Supplied information Start Marker
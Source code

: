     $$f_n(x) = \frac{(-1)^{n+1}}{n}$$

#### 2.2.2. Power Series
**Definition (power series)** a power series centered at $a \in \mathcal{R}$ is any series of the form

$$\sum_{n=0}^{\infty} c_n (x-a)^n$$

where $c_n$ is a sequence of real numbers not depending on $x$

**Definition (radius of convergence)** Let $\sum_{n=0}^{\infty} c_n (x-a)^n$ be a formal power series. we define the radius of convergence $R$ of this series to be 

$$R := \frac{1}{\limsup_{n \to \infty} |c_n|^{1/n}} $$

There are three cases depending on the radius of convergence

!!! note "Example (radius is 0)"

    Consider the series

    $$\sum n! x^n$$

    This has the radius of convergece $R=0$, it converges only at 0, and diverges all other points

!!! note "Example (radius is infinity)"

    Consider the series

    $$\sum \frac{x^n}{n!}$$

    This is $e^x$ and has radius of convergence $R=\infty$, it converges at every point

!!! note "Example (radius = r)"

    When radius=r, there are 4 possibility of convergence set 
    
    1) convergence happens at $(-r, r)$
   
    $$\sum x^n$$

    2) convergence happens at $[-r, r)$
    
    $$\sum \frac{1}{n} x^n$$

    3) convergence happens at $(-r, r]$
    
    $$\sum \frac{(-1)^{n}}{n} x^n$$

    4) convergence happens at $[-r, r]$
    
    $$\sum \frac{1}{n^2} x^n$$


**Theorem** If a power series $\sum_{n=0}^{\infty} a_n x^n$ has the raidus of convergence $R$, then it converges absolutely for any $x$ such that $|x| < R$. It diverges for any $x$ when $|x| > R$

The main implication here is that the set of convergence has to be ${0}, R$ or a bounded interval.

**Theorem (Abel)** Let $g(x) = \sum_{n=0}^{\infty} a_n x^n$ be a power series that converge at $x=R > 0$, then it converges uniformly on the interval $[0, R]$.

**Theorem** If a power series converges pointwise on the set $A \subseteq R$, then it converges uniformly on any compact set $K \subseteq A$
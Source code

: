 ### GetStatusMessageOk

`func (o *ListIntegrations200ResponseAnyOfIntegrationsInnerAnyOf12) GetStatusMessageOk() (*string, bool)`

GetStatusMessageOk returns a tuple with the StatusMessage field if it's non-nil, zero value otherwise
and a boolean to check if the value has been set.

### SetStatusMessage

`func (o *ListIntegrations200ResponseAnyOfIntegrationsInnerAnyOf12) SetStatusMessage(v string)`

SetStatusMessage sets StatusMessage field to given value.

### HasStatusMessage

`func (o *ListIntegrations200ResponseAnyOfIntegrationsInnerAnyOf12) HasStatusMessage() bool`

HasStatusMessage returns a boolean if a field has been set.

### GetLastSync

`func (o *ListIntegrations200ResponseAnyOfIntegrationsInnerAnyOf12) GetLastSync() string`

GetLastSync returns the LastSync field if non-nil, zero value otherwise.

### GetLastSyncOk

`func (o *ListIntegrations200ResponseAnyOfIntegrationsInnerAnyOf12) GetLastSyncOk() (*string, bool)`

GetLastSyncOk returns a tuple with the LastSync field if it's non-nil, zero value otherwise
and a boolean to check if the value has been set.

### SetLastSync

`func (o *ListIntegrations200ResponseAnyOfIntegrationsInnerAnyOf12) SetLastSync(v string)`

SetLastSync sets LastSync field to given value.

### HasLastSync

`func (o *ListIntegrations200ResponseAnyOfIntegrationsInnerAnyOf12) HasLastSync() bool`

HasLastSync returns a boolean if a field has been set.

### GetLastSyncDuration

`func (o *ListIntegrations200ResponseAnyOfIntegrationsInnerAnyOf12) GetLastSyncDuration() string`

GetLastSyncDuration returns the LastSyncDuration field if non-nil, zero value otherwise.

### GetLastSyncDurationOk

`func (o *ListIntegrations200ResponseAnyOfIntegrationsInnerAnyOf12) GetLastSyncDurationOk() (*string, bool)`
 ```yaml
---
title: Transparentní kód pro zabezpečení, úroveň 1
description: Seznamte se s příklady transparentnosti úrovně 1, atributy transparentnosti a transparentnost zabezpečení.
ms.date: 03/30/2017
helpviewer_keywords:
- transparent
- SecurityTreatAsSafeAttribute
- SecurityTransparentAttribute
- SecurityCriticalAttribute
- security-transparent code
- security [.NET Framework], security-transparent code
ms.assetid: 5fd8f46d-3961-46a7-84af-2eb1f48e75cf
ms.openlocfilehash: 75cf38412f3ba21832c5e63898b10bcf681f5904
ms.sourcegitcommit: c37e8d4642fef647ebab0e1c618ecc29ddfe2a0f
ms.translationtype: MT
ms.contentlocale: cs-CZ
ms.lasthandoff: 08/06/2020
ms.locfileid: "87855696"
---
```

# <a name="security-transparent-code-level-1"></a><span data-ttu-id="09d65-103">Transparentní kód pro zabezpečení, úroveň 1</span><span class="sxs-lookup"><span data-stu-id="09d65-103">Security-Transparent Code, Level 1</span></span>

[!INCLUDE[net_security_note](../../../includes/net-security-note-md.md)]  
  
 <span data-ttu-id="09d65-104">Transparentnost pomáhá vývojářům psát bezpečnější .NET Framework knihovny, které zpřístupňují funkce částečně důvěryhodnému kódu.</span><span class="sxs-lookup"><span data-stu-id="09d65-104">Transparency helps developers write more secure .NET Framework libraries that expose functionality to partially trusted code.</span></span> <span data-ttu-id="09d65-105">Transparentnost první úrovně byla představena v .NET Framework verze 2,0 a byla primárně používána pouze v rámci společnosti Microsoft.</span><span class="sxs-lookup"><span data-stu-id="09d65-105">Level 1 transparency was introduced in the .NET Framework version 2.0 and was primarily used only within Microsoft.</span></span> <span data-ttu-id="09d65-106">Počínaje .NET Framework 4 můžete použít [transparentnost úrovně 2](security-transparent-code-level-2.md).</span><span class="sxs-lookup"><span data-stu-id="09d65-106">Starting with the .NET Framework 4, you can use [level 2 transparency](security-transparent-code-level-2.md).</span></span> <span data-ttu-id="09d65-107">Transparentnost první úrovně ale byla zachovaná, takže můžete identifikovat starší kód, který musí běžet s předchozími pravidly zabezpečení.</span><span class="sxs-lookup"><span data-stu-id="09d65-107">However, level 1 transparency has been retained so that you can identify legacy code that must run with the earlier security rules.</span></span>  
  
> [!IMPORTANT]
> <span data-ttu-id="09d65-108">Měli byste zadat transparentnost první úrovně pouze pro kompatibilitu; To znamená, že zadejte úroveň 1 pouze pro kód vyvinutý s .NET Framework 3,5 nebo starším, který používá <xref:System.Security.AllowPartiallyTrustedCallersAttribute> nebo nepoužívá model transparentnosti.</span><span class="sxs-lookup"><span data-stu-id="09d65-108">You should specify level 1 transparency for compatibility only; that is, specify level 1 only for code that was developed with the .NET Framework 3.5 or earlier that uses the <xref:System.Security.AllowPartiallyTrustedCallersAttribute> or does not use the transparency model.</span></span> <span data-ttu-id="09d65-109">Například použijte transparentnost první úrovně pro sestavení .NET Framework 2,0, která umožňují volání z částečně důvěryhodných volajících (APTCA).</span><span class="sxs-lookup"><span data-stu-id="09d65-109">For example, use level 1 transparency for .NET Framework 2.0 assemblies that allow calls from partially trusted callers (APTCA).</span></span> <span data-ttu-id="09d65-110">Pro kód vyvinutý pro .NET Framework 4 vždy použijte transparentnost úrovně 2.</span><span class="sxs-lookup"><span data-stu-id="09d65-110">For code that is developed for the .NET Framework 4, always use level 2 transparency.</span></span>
Supplied information End Marker
Action item: From the first line through the last, give the data above again exactly.

Answer section:
Source code

:     $$f_n(x) = \frac{(-1)^{n+1}}{n}$$

#### 2.2.2. Power Series
**Definition (power series)** a power series centered at $a \in \mathcal{R}$ is any series of the form

$$\sum_{n=0}^{\infty} c_n (x-a)^n$$

where $c_n$ is a sequence of real numbers not depending on $x$

**Definition (radius of convergence)** Let $\sum_{n=0}^{\infty} c_n (x-a)^n$ be a formal power series. we define the radius of convergence $R$ of this series to be 

$$R := \frac{1}{\limsup_{n \to \infty} |c_n|^{1/n}} $$

There are three cases depending on the radius of convergence

!!! note "Example (radius is 0)"

    Consider the series

    $$\sum n! x^n$$

    This has the radius of convergece $R=0$, it converges only at 0, and diverges all other points

!!! note "Example (radius is infinity)"

    Consider the series

    $$\sum \frac{x^n}{n!}$$

    This is $e^x$ and has radius of convergence $R=\infty$, it converges at every point

!!! note "Example (radius = r)"

    When radius=r, there are 4 possibility of convergence set 
    
    1) convergence happens at $(-r, r)$
   
    $$\sum x^n$$

    2) convergence happens at $[-r, r)$
    
    $$\sum \frac{1}{n} x^n$$

    3) convergence happens at $(-r, r]$
    
    $$\sum \frac{(-1)^{n}}{n} x^n$$

    4) convergence happens at $[-r, r]$
    
    $$\sum \frac{1}{n^2} x^n$$


**Theorem** If a power series $\sum_{n=0}^{\infty} a_n x^n$ has the raidus of convergence $R$, then it converges absolutely for any $x$ such that $|x| < R$. It diverges for any $x$ when $|x| > R$

The main implication here is that the set of convergence has to be ${0}, R$ or a bounded interval.

**Theorem (Abel)** Let $g(x) = \sum_{n=0}^{\infty} a_n x^n$ be a power series that converge at $x=R > 0$, then it converges uniformly on the interval $[0, R]$.

**Theorem** If a power series converges pointwise on the set $A \subseteq R$, then it converges uniformly on any compact set $K \subseteq A$
Source code

: ### GetStatusMessageOk

`func (o *ListIntegrations200ResponseAnyOfIntegrationsInnerAnyOf12) GetStatusMessageOk() (*string, bool)`

GetStatusMessageOk returns a tuple with the StatusMessage field if it's non-nil, zero value otherwise
and a boolean to check if the value has been set.

### SetStatusMessage

`func (o *ListIntegrations200ResponseAnyOfIntegrationsInnerAnyOf12) SetStatusMessage(v string)`

SetStatusMessage sets StatusMessage field to given value.

### HasStatusMessage

`func (o *ListIntegrations200ResponseAnyOfIntegrationsInnerAnyOf12) HasStatusMessage() bool`

HasStatusMessage returns a boolean if a field has been set.

### GetLastSync

`func (o *ListIntegrations200ResponseAnyOfIntegrationsInnerAnyOf12) GetLastSync() string`

GetLastSync returns the LastSync field if non-nil, zero value otherwise.

### GetLastSyncOk

`func (o *ListIntegrations200ResponseAnyOfIntegrationsInnerAnyOf12) GetLastSyncOk() (*string, bool)`

GetLastSyncOk returns a tuple with the LastSync field if it's non-nil, zero value otherwise
and a boolean to check if the value has been set.

### SetLastSync

`func (o *ListIntegrations200ResponseAnyOfIntegrationsInnerAnyOf12) SetLastSync(v string)`

SetLastSync sets LastSync field to given value.

### HasLastSync

`func (o *ListIntegrations200ResponseAnyOfIntegrationsInnerAnyOf12) HasLastSync() bool`

HasLastSync returns a boolean if a field has been set.

### GetLastSyncDuration

`func (o *ListIntegrations200ResponseAnyOfIntegrationsInnerAnyOf12) GetLastSyncDuration() string`

GetLastSyncDuration returns the LastSyncDuration field if non-nil, zero value otherwise.

### GetLastSyncDurationOk

`func (o *ListIntegrations200ResponseAnyOfIntegrationsInnerAnyOf12) GetLastSyncDurationOk() (*string, bool)`
 ```yaml
---
title: Transparentní kód pro zabezpečení, úroveň 1
description: Seznamte se s příklady transparentnosti úrovně 1, atributy transparentnosti a transparentnost zabezpečení.
ms.date: 03/30/2017
helpviewer_keywords:
- transparent
- SecurityTreatAsSafeAttribute
- SecurityTransparentAttribute
- SecurityCriticalAttribute
- security-transparent code
- security [.NET Framework], security-transparent code
ms.assetid: 5fd8f46d-3961-46a7-84af-2eb1f48e75cf
ms.openlocfilehash: 75cf38412f3ba21832c5e63898b10bcf681f5904
ms.sourcegitcommit: c37e8d4642fef647ebab0e1c618ecc29ddfe2a0f
ms.translationtype: MT
ms.contentlocale: cs-CZ
ms.lasthandoff: 08/06/2020
ms.locfileid: "87855696"
---
```

# <a name="security-transparent-code-level-1"></a><span data-ttu-id="09d65-103">Transparentní kód pro zabezpečení, úroveň 1</span><span class="sxs-lookup"><span data-stu-id="09d65-103">Security-Transparent Code, Level 1</span></span>

[!INCLUDE[net_security_note](../../../includes/net-security-note-md.md)]  
  
 <span data-ttu-id="09d65-104">Transparentnost pomáhá vývojářům psát bezpečnější .NET Framework knihovny, které zpřístupňují funkce částečně důvěryhodnému kódu.</span><span class="sxs-lookup"><span data-stu-id="09d65-104">Transparency helps developers write more secure .NET Framework libraries that expose functionality to partially trusted code.</span></span> <span data-ttu-id="09d65-105">Transparentnost první úrovně byla představena v .NET Framework verze 2,0 a byla primárně používána pouze v rámci společnosti Microsoft.</span><span class="sxs-lookup"><span data-stu-id="09d65-105">Level 1 transparency was introduced in the .NET Framework version 2.0 and was primarily used only within Microsoft.</span></span> <span data-ttu-id="09d65-106">Počínaje .NET Framework 4 můžete použít [transparentnost úrovně 2](security-transparent-code-level-2.md).</span><span class="sxs-lookup"><span data-stu-id="09d65-106">Starting with the .NET Framework 4, you can use [level 2 transparency](security-transparent-code-level-2.md).</span></span> <span data-ttu-id="09d65-107">Transparentnost první úrovně ale byla zachovaná, takže můžete identifikovat starší kód, který musí běžet s předchozími pravidly zabezpečení.</span><span class="sxs-lookup"><span data-stu-id="09d65-107">However, level 1 transparency has been retained so that you can identify legacy code that must run with the earlier security rules.</span></span>  
  
> [!IMPORTANT]
> <span data-ttu-id="09d65-108">Měli byste zadat transparentnost první úrovně pouze pro kompatibilitu; To znamená, že zadejte úroveň 1 pouze pro kód vyvinutý s .NET Framework 3,5 nebo starším, který používá <xref:System.Security.AllowPartiallyTrustedCallersAttribute> nebo nepoužívá model transparentnosti.</span><span class="sxs-lookup"><span data-stu-id="09d65-108">You should specify level 1 transparency for compatibility only; that is, specify level 1 only for code that was developed with the .NET Framework 3.5 or earlier that uses the <xref:System.Security.AllowPartiallyTrustedCallersAttribute> or does not use the transparency model.</span></span> <span data-ttu-id="09d65-109">Například použijte transparentnost první úrovně pro sestavení .NET Framework 2,0, která umožňují volání z částečně důvěryhodných volajících (APTCA).</span><span class="sxs-lookup"><span data-stu-id="09d65-109">For example, use level 1 transparency for .NET Framework 2.0 assemblies that allow calls from partially trusted callers (APTCA).</span></span> <span data-ttu-id="09d65-110">Pro kód vyvinutý pro .NET Framework 4 vždy použijte transparentnost úrovně 2.</span><span class="sxs-lookup"><span data-stu-id="09d65-110">For code that is developed for the .NET Framework 4, always use level 2 transparency.</span></span>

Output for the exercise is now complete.